THE new leader of Scottish Labour has vowed to reach out to women and the business community as she takes on the “huge challenge” of reconnecting with voters.

Johann Lamont admitted yesterday that what had “most upset” her when Labour was defeated in May’s Holyrood election was the loss of female voters to the SNP.

Senior party figures in Westminster also said there would be an effort to win over business leaders in the New Year, to convince them the party is “relevant” again.

Seven months after previous leader Iain Gray announced he was standing down, Ms Lamont won the top job on Saturday with 52% of the vote.

The bolstered role sees her take charge of her party’s Scottish MPs and councillors as well as MSPs in the Scottish Parliament.
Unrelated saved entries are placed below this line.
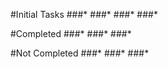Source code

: #Initial Tasks
###* 
###* 
###* 
###* 

#Completed
###* 
###* 
###* 

#Not Completed
###* 
###* 
###*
In the first key test of her leadership skills, she is expected today to announce details of her Shadow Cabinet.

She has pledged to give a major role to her main rival Ken Macintosh, the Eastwood MSP, and to offer a position to Tom Harris, the Glasgow MP who was the third candidate in the leadership race.

In her first interview since becoming leader, Ms Lamont said yesterday she did not underestimate the scale of the challenge she faces.
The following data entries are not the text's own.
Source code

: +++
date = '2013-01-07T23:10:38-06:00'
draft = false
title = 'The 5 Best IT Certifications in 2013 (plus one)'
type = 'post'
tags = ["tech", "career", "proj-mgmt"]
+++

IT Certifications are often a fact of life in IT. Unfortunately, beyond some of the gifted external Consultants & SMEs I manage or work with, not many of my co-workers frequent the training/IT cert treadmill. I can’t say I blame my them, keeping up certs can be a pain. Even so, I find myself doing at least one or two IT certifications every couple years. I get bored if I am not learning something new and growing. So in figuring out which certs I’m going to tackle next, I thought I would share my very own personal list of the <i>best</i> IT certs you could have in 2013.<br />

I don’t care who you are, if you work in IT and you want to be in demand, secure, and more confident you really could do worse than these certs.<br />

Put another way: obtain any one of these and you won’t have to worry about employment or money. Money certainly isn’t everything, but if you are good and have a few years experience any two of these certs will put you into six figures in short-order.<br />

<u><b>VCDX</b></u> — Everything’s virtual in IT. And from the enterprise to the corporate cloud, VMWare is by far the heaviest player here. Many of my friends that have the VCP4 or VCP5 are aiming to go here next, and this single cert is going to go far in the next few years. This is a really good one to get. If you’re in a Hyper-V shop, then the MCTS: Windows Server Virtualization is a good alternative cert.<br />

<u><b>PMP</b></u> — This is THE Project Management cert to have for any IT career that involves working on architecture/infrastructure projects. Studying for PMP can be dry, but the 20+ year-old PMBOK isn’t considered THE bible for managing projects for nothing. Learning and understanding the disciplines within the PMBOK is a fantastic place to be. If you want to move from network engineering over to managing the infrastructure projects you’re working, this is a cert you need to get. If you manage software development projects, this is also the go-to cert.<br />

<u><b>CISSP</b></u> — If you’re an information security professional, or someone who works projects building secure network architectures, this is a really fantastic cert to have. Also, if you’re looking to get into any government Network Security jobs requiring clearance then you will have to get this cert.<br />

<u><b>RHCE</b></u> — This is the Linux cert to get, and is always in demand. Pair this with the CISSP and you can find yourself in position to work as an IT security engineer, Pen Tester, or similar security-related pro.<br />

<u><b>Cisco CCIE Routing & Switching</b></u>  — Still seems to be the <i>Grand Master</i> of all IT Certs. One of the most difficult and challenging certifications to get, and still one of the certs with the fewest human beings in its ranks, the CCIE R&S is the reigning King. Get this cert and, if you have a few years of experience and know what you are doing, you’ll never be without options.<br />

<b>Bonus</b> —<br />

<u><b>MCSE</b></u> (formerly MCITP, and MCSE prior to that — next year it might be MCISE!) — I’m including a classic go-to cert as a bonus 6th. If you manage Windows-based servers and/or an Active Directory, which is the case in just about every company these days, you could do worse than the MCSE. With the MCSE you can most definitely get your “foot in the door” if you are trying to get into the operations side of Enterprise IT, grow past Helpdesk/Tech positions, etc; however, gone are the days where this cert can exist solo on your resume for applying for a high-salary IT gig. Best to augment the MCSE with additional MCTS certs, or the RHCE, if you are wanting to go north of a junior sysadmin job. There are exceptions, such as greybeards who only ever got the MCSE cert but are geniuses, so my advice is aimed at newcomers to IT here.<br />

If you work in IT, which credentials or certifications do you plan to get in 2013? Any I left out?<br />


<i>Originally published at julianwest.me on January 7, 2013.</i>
Labour, she said, had to admit that in the Scottish Parliament elections “nobody was listening to us”.

While her victory was comprehensive, she failed to take the most votes among the Labour membership, receiving instead resounding support from union members.

However, she insisted that she was not embarrassed that the union vote had helped secure her leadership. “In this world we don’t have trade union barons any more,” she said.

“The people who voted in the trade union section were the same people – very often low-paid women workers – who were out campaigning about what was happening with their pensions.

“These are actually people who in the [Holyrood] election turned against Labour.

“These are people that we need to reach out to.”

Although Labour had done badly across every group during its disastrous performance in May’s Holyrood election, she revealed what she had found most upsetting was when the party lost its initially large lead among female voters.

“We need to go back now to talking about issues that are of concern to people in our communities,” she added. One of these, she indicated, could be a lack of access to childcare for women.

Ms Lamont also said that for a decade her party had not heard the message that voters wanted a party that would speak up “for Scotland and in their interests”.

She reiterated her belief in greater powers for Holyrood and also argued for extra responsibility for councils. She said she would not allow the SNP to define what form her opposition to independence would take.

Westminster sources also indicated the party plans to start a campaign to win over business in the New Year, amid concerns that Labour is not considered crucial to the debate any longer.

While Ms Lamont has yet to announce the details of her Shadow Cabinet, one key member is already known.

Anas Sarwar, the Glasgow MP, took the job on Saturday as the party’s deputy leader, elected over Ian Davidson, also an MP for the city, and MSP Lewis Macdonald.